Plus de deux mois après le référendum, les députés britanniques ont repris leurs travaux, aussi divisés que les citoyens, pendant que les partisans du Brexit manifestaient pour refuser tout rétropédalage et presser le gouvernement d'agir, une pétition en ligne a recueilli 4 millions de signatures pour exiger une nouvelle consultation. "Brexit signifie Brexit", a répété tout l'été la Première ministre Theresa May. Mais sans préciser les modalités, ni la date à laquelle sera déclenché le fameux article 50 du traité de Lisbonne lançant les négociations de sortie: "pas avant la fin de l'année".

Et cette date semble convenir aujourd'hui y compris aux dirigeants les plus pressés

Comme François Hollande qui au lendemain du 23 juin demandait une clarification rapide, et qui estime aujourd'hui nécessaire de laisser du temps aux Britanniques pour se préparer à l'ouverture de la négociation, la fin de l'année est le délai raisonnable". Le Royaume-Uni aura alors deux ans pour négocier les modalités de son départ et quitter l'Union. Pour l'instant l'économie résiste bien mais Tout report aurait des conséquences dommageables, ont souligné en Chine les dirigeants du G20; le Japon alerte sur un possible départ des banques nipponnes de la City. Les enjeux sont considérables, les négociations seront d'autant plus délicates.

L'un des sujets les plus sensibles étant l'immigration: la fin de la libre-circulation

Car c'est ce que qu'ont demandé les électeurs, assure la première ministre. Le gouvernement veut un système qui lui permettra d'avoir un contrôle effectif des entrées. Mais là encore c'est le flou concernant les modalités. Theresa May ne veut pas du système à points à l'australienne, préconisé par les pro-Brexit, mais qui peut selon elle être contourné.

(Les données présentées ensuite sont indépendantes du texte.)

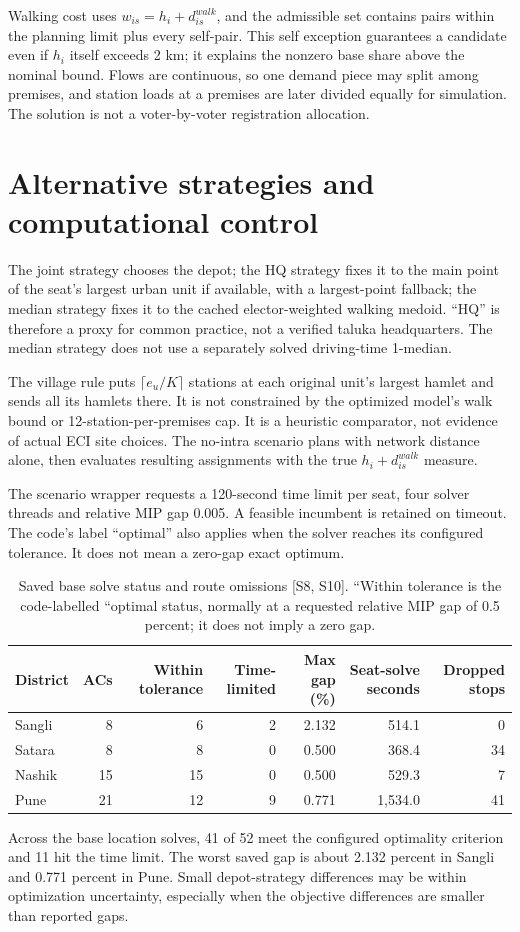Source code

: \documentclass[11pt,a4paper,oneside]{report}
\newcommand{\source}[1]{\par\nopagebreak[4]{\footnotesize\color{teal}Evidence: #1.}\par}
\begin{document}
Walking cost uses $w_{is}=h_i+d^{walk}_{is}$, and the admissible set contains pairs within the planning limit plus every self-pair. This self exception guarantees a candidate even if $h_i$ itself exceeds 2 km; it explains the nonzero base share above the nominal bound. Flows are continuous, so one demand piece may split among premises, and station loads at a premises are later divided equally for simulation. The solution is not a voter-by-voter registration allocation.
\source{[S8]}

\section{Alternative strategies and computational control}
The joint strategy chooses the depot; the HQ strategy fixes it to the main point of the seat's largest urban unit if available, with a largest-point fallback; the median strategy fixes it to the cached elector-weighted walking medoid. ``HQ'' is therefore a proxy for common practice, not a verified taluka headquarters. The median strategy does not use a separately solved driving-time 1-median.

The village rule puts $\lceil e_u/K\rceil$ stations at each original unit's largest hamlet and sends all its hamlets there. It is not constrained by the optimized model's walk bound or 12-station-per-premises cap. It is a heuristic comparator, not evidence of actual ECI site choices. The no-intra scenario plans with network distance alone, then evaluates resulting assignments with the true $h_i+d^{walk}_{is}$ measure.

The scenario wrapper requests a 120-second time limit per seat, four solver threads and relative MIP gap 0.005. A feasible incumbent is retained on timeout. The code's label ``optimal'' also applies when the solver reaches its configured tolerance. It does not mean a zero-gap exact optimum.
\begin{table}[htbp]\centering
\small
\setlength{\tabcolsep}{5pt}
\caption{Saved base solve status and route omissions [S8, S10]. ``Within tolerance is the code-labelled ``optimal status, normally at a requested relative MIP gap of 0.5 percent; it does not imply a zero gap.}
\begin{tabular}{lrrrrrr}
\toprule
District & ACs & Within tolerance & Time-limited & Max gap (\%) & Seat-solve seconds & Dropped stops\\
\midrule
Sangli & 8 & 6 & 2 & 2.132 & 514.1 & 0\\
Satara & 8 & 8 & 0 & 0.500 & 368.4 & 34\\
Nashik & 15 & 15 & 0 & 0.500 & 529.3 & 7\\
Pune & 21 & 12 & 9 & 0.771 & 1,534.0 & 41\\
\bottomrule\end{tabular}
\end{table}
Across the base location solves, 41 of 52 meet the configured optimality criterion and 11 hit the time limit. The worst saved gap is about 2.132 percent in Sangli and 0.771 percent in Pune. Small depot-strategy differences may be within optimization uncertainty, especially when the objective differences are smaller than reported gaps.
\source{[S8], [S9]}
\end{document}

De toutes façons pour l'Union la libre circulation est une condition sine qua non à l'accès à son marché unique.

Londres veut un accord spécifique, un Brexit sur mesure, c'est une première. Et puis il n'y a pas que l'Europe. Au G20 Theresa May a présenté les futures opportunités commerciales. l'Inde, le Mexique, la Corée du Sud et Singapour sont déjà interessés.